Sunflowers and Locomotives

In “Sunflower Sutra” Ginsberg contrasted the industrial, unnatural expansion taking place in the 1950’s and how American priorities had become predominantly artificial. My only question is when was America not like that? I feel like America was the place where people were walked on by others for others to get ahead and a place where rapid expansion and progression was inevitable. The contrast between the sunflower and the locomotive is very interesting in the poem because it shows transition from the pure to the powerful and potentially unstoppable.

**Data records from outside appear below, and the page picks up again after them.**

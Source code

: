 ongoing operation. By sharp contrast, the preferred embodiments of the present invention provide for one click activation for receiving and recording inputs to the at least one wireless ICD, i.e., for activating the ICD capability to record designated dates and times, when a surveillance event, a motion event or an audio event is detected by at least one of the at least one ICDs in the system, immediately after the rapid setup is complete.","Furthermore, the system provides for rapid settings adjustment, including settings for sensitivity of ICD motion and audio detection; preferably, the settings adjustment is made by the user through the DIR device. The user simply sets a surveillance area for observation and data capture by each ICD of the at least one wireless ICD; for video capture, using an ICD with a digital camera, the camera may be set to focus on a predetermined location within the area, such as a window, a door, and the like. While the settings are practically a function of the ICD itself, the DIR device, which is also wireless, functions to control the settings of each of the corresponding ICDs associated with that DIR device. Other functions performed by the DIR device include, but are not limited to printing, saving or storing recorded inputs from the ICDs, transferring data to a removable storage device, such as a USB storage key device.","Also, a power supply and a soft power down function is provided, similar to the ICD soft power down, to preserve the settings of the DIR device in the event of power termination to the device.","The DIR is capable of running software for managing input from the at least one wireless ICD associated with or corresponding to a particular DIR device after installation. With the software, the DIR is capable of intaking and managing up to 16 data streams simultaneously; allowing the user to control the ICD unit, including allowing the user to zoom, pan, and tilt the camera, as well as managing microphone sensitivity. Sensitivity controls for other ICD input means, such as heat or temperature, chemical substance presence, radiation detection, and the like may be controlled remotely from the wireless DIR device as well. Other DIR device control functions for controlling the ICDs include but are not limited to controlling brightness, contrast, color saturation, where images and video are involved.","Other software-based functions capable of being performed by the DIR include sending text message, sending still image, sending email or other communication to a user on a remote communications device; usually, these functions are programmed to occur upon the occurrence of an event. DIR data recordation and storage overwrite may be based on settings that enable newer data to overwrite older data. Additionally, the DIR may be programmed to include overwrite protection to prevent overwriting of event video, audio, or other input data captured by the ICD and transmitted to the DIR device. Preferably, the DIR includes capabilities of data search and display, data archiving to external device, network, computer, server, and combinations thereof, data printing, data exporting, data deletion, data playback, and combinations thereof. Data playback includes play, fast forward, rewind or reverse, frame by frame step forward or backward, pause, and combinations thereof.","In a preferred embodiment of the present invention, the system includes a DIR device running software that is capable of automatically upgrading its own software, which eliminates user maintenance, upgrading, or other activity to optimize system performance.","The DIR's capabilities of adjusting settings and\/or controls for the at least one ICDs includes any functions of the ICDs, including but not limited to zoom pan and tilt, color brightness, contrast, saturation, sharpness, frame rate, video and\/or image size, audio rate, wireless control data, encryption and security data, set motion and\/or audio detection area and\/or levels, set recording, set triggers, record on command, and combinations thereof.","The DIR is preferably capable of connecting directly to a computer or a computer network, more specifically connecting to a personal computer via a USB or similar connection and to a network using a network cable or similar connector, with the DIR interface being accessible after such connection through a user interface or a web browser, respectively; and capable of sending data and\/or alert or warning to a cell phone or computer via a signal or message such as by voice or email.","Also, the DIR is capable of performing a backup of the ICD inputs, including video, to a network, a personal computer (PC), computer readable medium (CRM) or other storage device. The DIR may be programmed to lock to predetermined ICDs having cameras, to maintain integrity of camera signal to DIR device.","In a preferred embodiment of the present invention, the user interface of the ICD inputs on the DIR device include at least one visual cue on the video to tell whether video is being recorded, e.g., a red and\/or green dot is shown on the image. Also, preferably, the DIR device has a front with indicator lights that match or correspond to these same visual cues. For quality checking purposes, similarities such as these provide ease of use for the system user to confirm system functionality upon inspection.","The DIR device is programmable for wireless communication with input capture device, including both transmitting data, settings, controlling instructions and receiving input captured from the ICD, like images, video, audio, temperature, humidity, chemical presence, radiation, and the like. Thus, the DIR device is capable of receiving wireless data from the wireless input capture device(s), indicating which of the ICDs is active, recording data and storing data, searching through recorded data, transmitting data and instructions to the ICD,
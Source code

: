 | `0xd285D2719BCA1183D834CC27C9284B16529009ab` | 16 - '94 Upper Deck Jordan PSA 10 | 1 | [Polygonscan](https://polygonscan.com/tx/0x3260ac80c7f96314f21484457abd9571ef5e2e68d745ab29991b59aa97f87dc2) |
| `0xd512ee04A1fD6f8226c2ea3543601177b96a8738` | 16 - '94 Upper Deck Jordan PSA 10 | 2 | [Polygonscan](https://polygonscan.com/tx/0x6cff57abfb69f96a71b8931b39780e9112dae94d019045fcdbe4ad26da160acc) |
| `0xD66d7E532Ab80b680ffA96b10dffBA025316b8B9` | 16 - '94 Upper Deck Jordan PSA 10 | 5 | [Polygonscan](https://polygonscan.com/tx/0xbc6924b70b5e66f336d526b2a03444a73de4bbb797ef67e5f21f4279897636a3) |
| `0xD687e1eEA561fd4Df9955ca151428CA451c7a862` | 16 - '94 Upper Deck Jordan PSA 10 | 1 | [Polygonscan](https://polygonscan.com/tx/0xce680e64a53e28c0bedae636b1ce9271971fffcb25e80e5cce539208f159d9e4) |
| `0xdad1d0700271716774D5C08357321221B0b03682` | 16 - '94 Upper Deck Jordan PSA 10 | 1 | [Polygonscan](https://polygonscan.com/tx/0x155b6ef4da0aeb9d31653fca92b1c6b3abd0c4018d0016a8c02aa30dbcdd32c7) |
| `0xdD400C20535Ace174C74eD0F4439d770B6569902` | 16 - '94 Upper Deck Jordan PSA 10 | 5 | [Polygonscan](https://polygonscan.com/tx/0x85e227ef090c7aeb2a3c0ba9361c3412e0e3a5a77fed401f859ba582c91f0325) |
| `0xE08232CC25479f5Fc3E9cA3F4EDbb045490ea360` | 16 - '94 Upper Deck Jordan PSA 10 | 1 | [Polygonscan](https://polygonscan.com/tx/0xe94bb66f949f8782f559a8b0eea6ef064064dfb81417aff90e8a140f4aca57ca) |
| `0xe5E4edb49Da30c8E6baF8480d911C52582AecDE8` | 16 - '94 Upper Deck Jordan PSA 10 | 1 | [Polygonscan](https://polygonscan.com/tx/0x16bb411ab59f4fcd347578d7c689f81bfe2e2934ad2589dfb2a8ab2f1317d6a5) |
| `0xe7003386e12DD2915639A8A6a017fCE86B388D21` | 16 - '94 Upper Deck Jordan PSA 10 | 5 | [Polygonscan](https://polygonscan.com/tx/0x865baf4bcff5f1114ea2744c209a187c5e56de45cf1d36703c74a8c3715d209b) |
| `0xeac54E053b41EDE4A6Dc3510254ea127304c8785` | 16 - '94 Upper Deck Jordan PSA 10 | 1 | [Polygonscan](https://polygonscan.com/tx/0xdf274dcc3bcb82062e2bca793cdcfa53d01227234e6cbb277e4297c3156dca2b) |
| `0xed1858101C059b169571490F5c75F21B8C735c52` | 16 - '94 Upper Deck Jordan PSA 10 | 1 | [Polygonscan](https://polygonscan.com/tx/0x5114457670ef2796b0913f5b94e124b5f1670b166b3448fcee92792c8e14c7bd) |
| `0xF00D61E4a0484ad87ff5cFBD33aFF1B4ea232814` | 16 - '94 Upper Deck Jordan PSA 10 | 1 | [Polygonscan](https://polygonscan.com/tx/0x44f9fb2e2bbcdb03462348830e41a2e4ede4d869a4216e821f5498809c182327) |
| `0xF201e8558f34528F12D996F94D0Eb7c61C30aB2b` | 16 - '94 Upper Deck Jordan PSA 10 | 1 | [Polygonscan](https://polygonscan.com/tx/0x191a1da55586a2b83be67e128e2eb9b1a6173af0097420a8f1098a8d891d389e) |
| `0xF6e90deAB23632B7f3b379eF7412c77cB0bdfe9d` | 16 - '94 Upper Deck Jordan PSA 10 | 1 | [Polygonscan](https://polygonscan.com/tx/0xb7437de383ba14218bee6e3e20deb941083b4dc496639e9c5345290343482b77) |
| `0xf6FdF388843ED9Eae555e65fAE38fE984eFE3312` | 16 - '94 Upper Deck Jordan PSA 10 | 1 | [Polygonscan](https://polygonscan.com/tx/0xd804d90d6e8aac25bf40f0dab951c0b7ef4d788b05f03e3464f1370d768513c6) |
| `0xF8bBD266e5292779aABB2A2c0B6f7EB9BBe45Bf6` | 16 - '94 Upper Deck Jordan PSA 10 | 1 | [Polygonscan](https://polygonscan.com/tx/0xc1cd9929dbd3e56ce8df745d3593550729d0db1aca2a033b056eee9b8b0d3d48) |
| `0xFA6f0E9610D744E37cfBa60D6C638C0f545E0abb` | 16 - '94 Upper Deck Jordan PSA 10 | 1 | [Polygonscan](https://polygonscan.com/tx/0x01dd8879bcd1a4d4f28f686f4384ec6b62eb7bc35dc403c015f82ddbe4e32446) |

According to Ginsberg,

we’re all beautiful golden sunflowers inside, we’re blessed by our own seed & golden hairy naked accomplishment bodies

But we’ve lost touch with our inner spirit and have aquired

that dress of dust, that veil of darkened railroad skin, that smog of cheek, that eyelid of black mis’ry, that sooty hand or phallus or protuberance of artificial worse-than-dirt–industrial–modern–all that civilization spotting your crazy golden crown–

The industrial shadow had overwhelmed the bright, resilient “skeleton thick sunflower” and now America was overrun with “human locomotives”. The prevailing American middle class with their values could be viewed as mechanical due to rules without a sense of compassion for their fellow man. The operation of any society without the presence of heart and brain can be viewed as mechanical. In the beat movement, individuals didn’t wish to mindlessly act to keep the American machine running. It was a movement of liberation from the machine; liberation of the gays, the African-Americans, women. It was a movement to prevent from unjust censorship. It was also a movement that promoted awareness of the natural world which in why “Sunflower Sutra” is such a good example of the time. It addresses how America has raped their resources in order to build industry. According to Amiri Baraka, “The so-called Beat Generation was a whole bunch of people, of all different nationalities, who came to the conclusion that society sucked.”